Feature extraction for Vehicle Detection using HOG+

4 minute read


Categories: engineering

Tags: machine-learning autonomous-vehicles

This is how I went about doing the Vehicle Detection project (P5) from Term 1 of the Udacity’s Self Driving Car Nanodegree program. The goals / steps of this project are the following:

  • Perform a Histogram of Oriented Gradients (HOG) feature extraction on a labeled training set of images and train a classifier Linear SVM classifier
  • Optionally, you can also apply a color transform and append binned color features, as well as histograms of color, to your HOG feature vector.
  • Note: for those first two steps don’t forget to normalize your features and randomize a selection for training and testing.
  • Implement a sliding-window technique and use your trained classifier to search for vehicles in images.
  • Run your pipeline on a video stream (start with the test_video.mp4 and later implement on full project_video.mp4) and create a heat map of recurring detections frame by frame to reject outliers and follow detected vehicles.
  • Estimate a bounding box for vehicles detected.

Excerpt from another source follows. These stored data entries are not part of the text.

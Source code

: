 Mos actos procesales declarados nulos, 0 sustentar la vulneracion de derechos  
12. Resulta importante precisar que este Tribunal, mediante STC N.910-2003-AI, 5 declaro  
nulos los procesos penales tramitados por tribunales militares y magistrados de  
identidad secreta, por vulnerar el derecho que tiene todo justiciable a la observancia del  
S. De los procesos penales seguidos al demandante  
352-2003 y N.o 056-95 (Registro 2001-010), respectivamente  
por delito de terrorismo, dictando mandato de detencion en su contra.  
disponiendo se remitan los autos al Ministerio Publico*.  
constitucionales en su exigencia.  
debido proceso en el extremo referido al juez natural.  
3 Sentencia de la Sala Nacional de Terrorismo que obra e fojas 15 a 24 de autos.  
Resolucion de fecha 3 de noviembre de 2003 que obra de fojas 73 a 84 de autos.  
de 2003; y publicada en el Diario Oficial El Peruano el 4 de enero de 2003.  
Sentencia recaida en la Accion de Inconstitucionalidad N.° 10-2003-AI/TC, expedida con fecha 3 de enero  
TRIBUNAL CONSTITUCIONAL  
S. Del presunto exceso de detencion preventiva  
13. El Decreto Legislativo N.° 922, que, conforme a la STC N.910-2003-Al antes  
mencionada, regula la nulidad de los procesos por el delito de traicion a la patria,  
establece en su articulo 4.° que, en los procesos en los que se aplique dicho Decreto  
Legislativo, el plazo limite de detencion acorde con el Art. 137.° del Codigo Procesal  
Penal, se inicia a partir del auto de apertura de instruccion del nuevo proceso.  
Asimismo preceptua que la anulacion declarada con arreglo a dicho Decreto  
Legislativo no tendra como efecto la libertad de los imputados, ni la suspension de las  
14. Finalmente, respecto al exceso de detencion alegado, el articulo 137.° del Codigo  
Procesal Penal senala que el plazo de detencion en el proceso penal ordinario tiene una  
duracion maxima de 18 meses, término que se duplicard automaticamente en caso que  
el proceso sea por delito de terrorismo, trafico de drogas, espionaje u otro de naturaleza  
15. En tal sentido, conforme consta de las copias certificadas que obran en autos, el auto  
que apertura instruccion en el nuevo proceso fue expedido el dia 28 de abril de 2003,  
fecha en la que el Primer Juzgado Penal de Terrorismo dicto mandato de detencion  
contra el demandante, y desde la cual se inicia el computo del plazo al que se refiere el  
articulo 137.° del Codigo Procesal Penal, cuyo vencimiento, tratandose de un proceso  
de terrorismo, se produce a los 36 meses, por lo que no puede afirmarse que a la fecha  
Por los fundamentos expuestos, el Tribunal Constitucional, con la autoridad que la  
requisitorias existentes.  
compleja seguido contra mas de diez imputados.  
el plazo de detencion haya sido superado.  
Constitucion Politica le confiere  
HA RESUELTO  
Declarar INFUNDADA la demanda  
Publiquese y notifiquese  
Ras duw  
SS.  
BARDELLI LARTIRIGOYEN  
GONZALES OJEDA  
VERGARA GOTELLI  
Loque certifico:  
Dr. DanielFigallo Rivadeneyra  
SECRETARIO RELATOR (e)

This article will cover the first two steps.

Visualizing the data

The first step always is to see what we’ve got. And here is the data from Udacity. Some examples of cars and non-cars that we’ve are Car/Non-Car Image Data

Some things to note here are that each image is a 64x64. And there are about 8k images of each type. Which considering that the background class is pretty much everything other than car, I guess is a pretty small image set.

Image Features

The course suggests to use a combination of multiple image features. Once again we are doing this detection using traditional CV techniques as opposed to using modern CNN architectures like YOLO / SSD.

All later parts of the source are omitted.